*** MATERIAL FOR THE TASK Section Begins ***

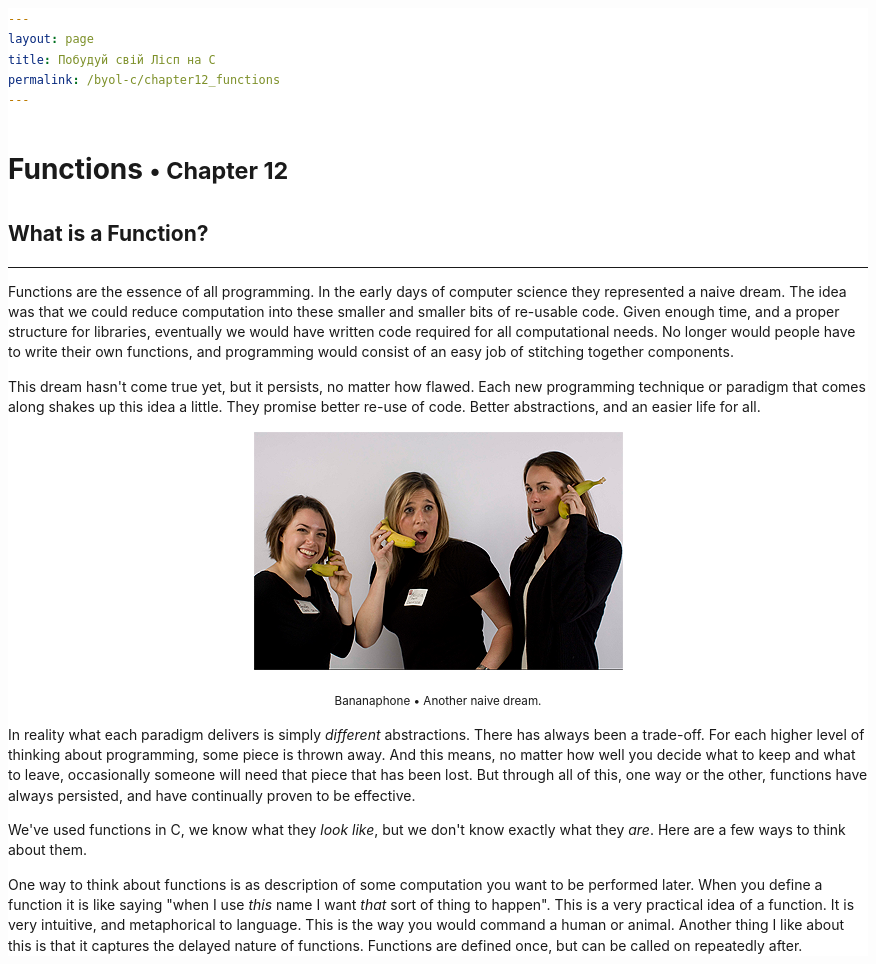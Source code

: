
 ```yaml
---
layout: page
title: Побудуй свій Лісп на С
permalink: /byol-c/chapter12_functions
---
```


<h1>Functions <small>&bull; Chapter 12</small></h1>

<h2 id='what_is_a_function'>What is a Function?</h2> <hr/>

<p>Functions are the essence of all programming. In the early days of computer science they represented a naive dream. The idea was that we could reduce computation into these smaller and smaller bits of re-usable code. Given enough time, and a proper structure for libraries, eventually we would have written code required for all computational needs. No longer would people have to write their own functions, and programming would consist of an easy job of stitching together components.</p>

<p>This dream hasn't come true yet, but it persists, no matter how flawed. Each new programming technique or paradigm that comes along shakes up this idea a little. They promise better re-use of code. Better abstractions, and an easier life for all.</p>

<div class='pull-right alert alert-warning' style="margin: 15px; text-align: center;">
  <img src="/byol-c/static/img/bananas.png" alt="bananas" class="img-responsive" width="369px" height="238px"/>
  <p><small>Bananaphone &bull; Another naive dream.</small></p>
</div>

<p>In reality what each paradigm delivers is simply <em>different</em> abstractions. There has always been a trade-off. For each higher level of thinking about programming, some piece is thrown away. And this means, no matter how well you decide what to keep and what to leave, occasionally someone will need that piece that has been lost. But through all of this, one way or the other, functions have always persisted, and have continually proven to be effective.</p>

<p>We've used functions in C, we know what they <em>look like</em>, but we don't know exactly what they <em>are</em>. Here are a few ways to think about them.</p>

<p>One way to think about functions is as description of some computation you want to be performed later. When you define a function it is like saying "when I use <em>this</em> name I want <em>that</em> sort of thing to happen". This is a very practical idea of a function. It is very intuitive, and metaphorical to language. This is the way you would command a human or animal. Another thing I like about this is that it captures the delayed nature of functions. Functions are defined once, but can be called on repeatedly after.</p>
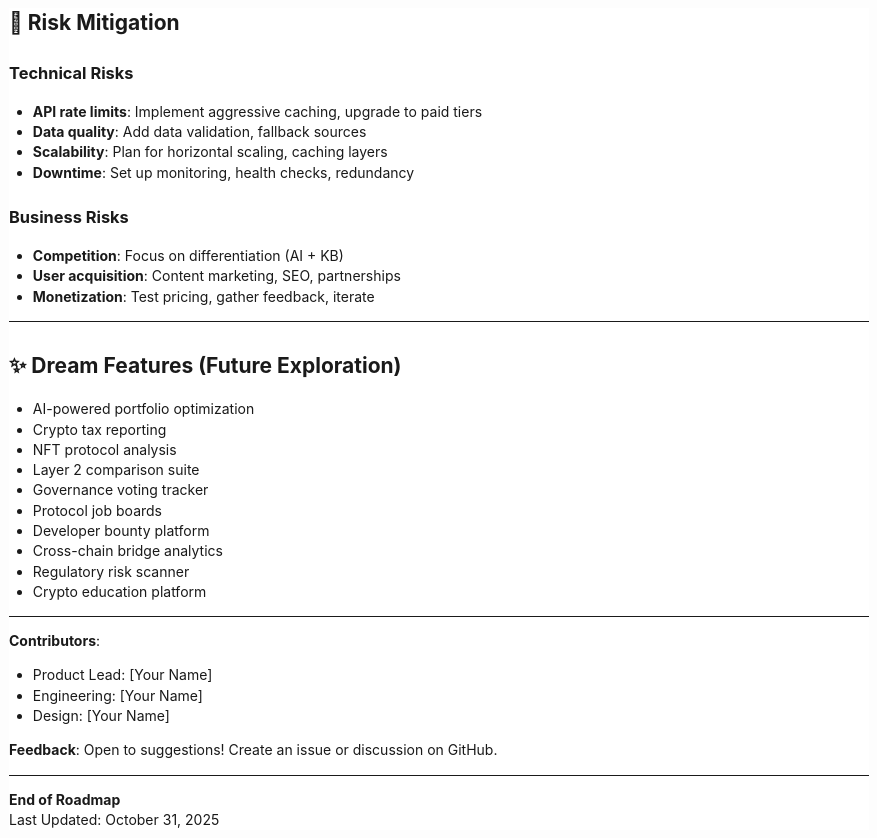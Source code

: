 
## 🚨 Risk Mitigation

### Technical Risks
- **API rate limits**: Implement aggressive caching, upgrade to paid tiers
- **Data quality**: Add data validation, fallback sources
- **Scalability**: Plan for horizontal scaling, caching layers
- **Downtime**: Set up monitoring, health checks, redundancy

### Business Risks
- **Competition**: Focus on differentiation (AI + KB)
- **User acquisition**: Content marketing, SEO, partnerships
- **Monetization**: Test pricing, gather feedback, iterate

---

## ✨ Dream Features (Future Exploration)

- AI-powered portfolio optimization
- Crypto tax reporting
- NFT protocol analysis
- Layer 2 comparison suite
- Governance voting tracker
- Protocol job boards
- Developer bounty platform
- Cross-chain bridge analytics
- Regulatory risk scanner
- Crypto education platform

---

**Contributors**: 
- Product Lead: [Your Name]
- Engineering: [Your Name]
- Design: [Your Name]

**Feedback**: Open to suggestions! Create an issue or discussion on GitHub.

---

**End of Roadmap**  
Last Updated: October 31, 2025
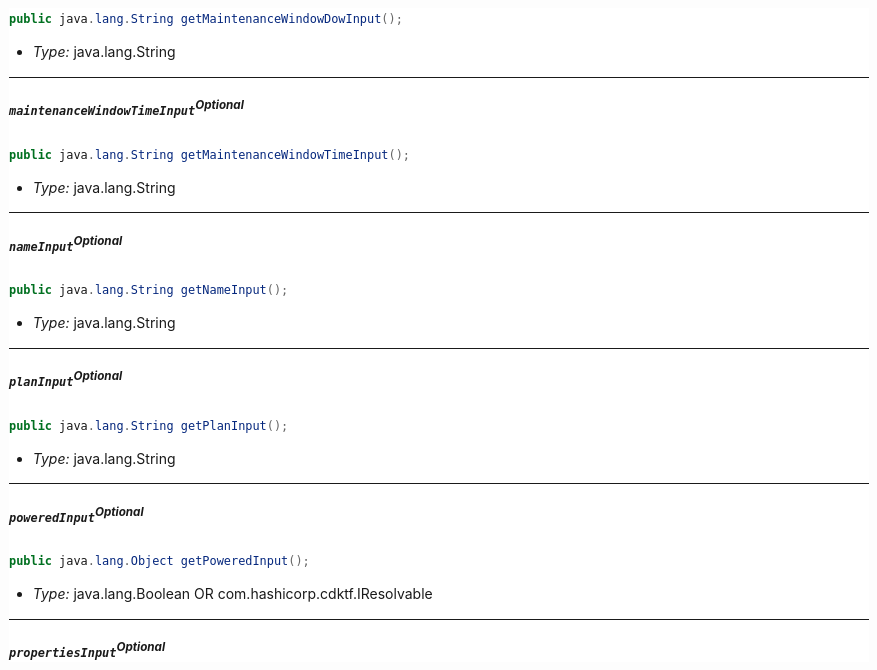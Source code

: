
 ```java
public java.lang.String getMaintenanceWindowDowInput();
```

- *Type:* java.lang.String

---

##### `maintenanceWindowTimeInput`<sup>Optional</sup> <a name="maintenanceWindowTimeInput" id="@cdktf/provider-upcloud.managedDatabaseRedis.ManagedDatabaseRedis.property.maintenanceWindowTimeInput"></a>

```java
public java.lang.String getMaintenanceWindowTimeInput();
```

- *Type:* java.lang.String

---

##### `nameInput`<sup>Optional</sup> <a name="nameInput" id="@cdktf/provider-upcloud.managedDatabaseRedis.ManagedDatabaseRedis.property.nameInput"></a>

```java
public java.lang.String getNameInput();
```

- *Type:* java.lang.String

---

##### `planInput`<sup>Optional</sup> <a name="planInput" id="@cdktf/provider-upcloud.managedDatabaseRedis.ManagedDatabaseRedis.property.planInput"></a>

```java
public java.lang.String getPlanInput();
```

- *Type:* java.lang.String

---

##### `poweredInput`<sup>Optional</sup> <a name="poweredInput" id="@cdktf/provider-upcloud.managedDatabaseRedis.ManagedDatabaseRedis.property.poweredInput"></a>

```java
public java.lang.Object getPoweredInput();
```

- *Type:* java.lang.Boolean OR com.hashicorp.cdktf.IResolvable

---

##### `propertiesInput`<sup>Optional</sup> <a name="propertiesInput" id="@cdktf/provider-upcloud.managedDatabaseRedis.ManagedDatabaseRedis.property.propertiesInput"></a>
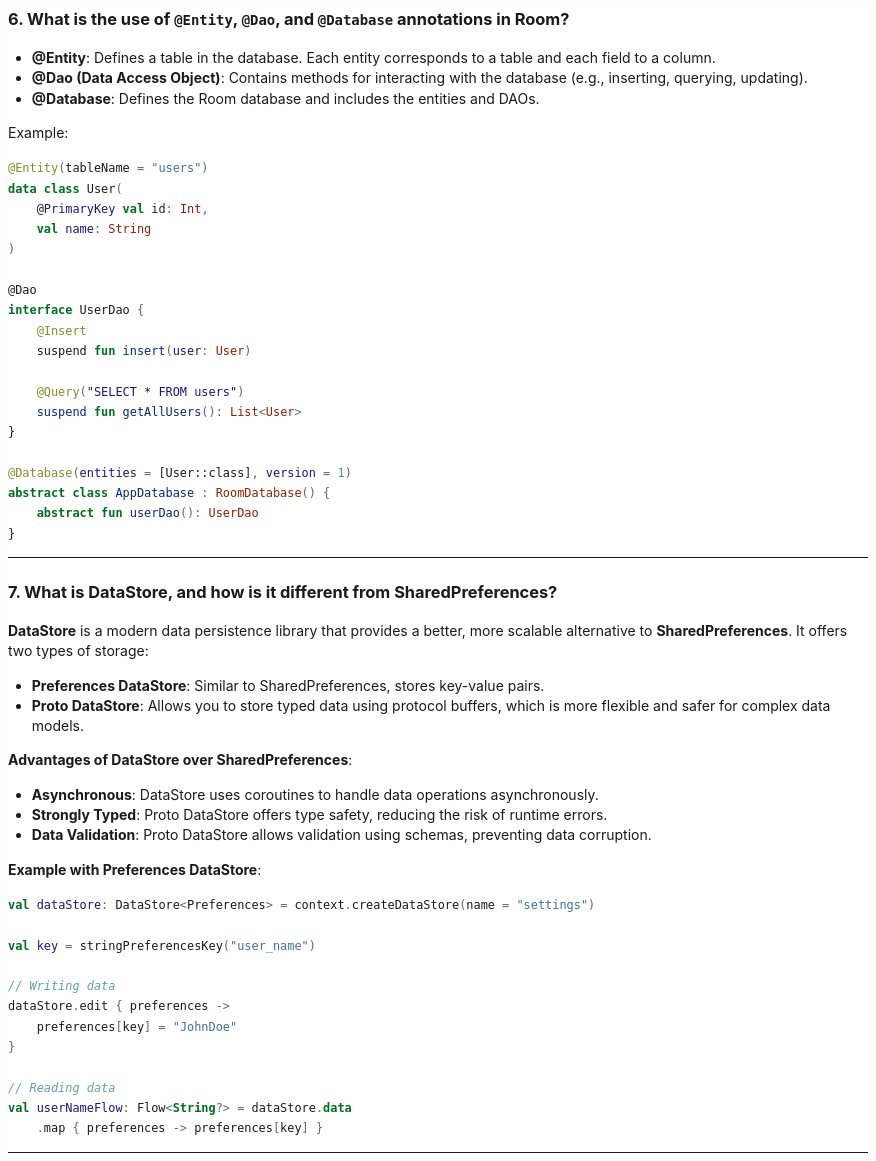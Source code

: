 
### **6. What is the use of `@Entity`, `@Dao`, and `@Database` annotations in Room?**

   - **@Entity**: Defines a table in the database. Each entity corresponds to a table and each field to a column.
   - **@Dao (Data Access Object)**: Contains methods for interacting with the database (e.g., inserting, querying, updating).
   - **@Database**: Defines the Room database and includes the entities and DAOs.

Example:
```kotlin
@Entity(tableName = "users")
data class User(
    @PrimaryKey val id: Int,
    val name: String
)

@Dao
interface UserDao {
    @Insert
    suspend fun insert(user: User)
    
    @Query("SELECT * FROM users")
    suspend fun getAllUsers(): List<User>
}

@Database(entities = [User::class], version = 1)
abstract class AppDatabase : RoomDatabase() {
    abstract fun userDao(): UserDao
}
```

---

### **7. What is DataStore, and how is it different from SharedPreferences?**

**DataStore** is a modern data persistence library that provides a better, more scalable alternative to **SharedPreferences**. It offers two types of storage:
   - **Preferences DataStore**: Similar to SharedPreferences, stores key-value pairs.
   - **Proto DataStore**: Allows you to store typed data using protocol buffers, which is more flexible and safer for complex data models.

**Advantages of DataStore over SharedPreferences**:
   - **Asynchronous**: DataStore uses coroutines to handle data operations asynchronously.
   - **Strongly Typed**: Proto DataStore offers type safety, reducing the risk of runtime errors.
   - **Data Validation**: Proto DataStore allows validation using schemas, preventing data corruption.

**Example with Preferences DataStore**:
```kotlin
val dataStore: DataStore<Preferences> = context.createDataStore(name = "settings")

val key = stringPreferencesKey("user_name")

// Writing data
dataStore.edit { preferences ->
    preferences[key] = "JohnDoe"
}

// Reading data
val userNameFlow: Flow<String?> = dataStore.data
    .map { preferences -> preferences[key] }
```

---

*** MATERIAL FOR THE TASK Section Ends ***

# WORK TO COMPLETE
Begin at the first line of the entries and stop after the line holding "<h2 id='what_is_a_function'>What is"; repeat those lines exactly, but not the pictures.

# RESPONSE AREA
Source code

:
 ```yaml
---
layout: page
title: Побудуй свій Лісп на С
permalink: /byol-c/chapter12_functions
---
```


<h1>Functions <small>&bull; Chapter 12</small></h1>

<h2 id='what_is_a_function'>What is a Function?</h2> <hr/>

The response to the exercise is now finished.